## [Saved entries]
----------

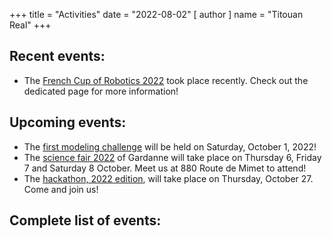 +++
title = "Activities"
date = "2022-08-02"
[ author ]
  name = "Titouan Real"
+++

## Recent events:
* The [French Cup of Robotics 2022](CDR/2022) took place recently. Check out the dedicated page for more information!

## Upcoming events:
* The [first modeling challenge](modeling-challenge/2022) will be held on Saturday, October 1, 2022!
* The [science fair 2022](science-fair/2022) of Gardanne will take place on Thursday 6, Friday 7 and Saturday 8 October. Meet us at 880 Route de Mimet to attend!
* The [hackathon, 2022 edition](hackathon/2022), will take place on Thursday, October 27. Come and join us!

## Complete list of events:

----------

## [Assigned task]
The entries should be printed again exactly as written, leaving all pictures out.

## [Response]
 +++
title = "Activities"
date = "2022-08-02"
[ author ]
  name = "Titouan Real"
+++

## Recent events:
* The [French Cup of Robotics 2022](CDR/2022) took place recently. Check out the dedicated page for more information!

## Upcoming events:
* The [first modeling challenge](modeling-challenge/2022) will be held on Saturday, October 1, 2022!
* The [science fair 2022](science-fair/2022) of Gardanne will take place on Thursday 6, Friday 7 and Saturday 8 October. Meet us at 880 Route de Mimet to attend!
* The [hackathon, 2022 edition](hackathon/2022), will take place on Thursday, October 27. Come and join us!

## Complete list of events:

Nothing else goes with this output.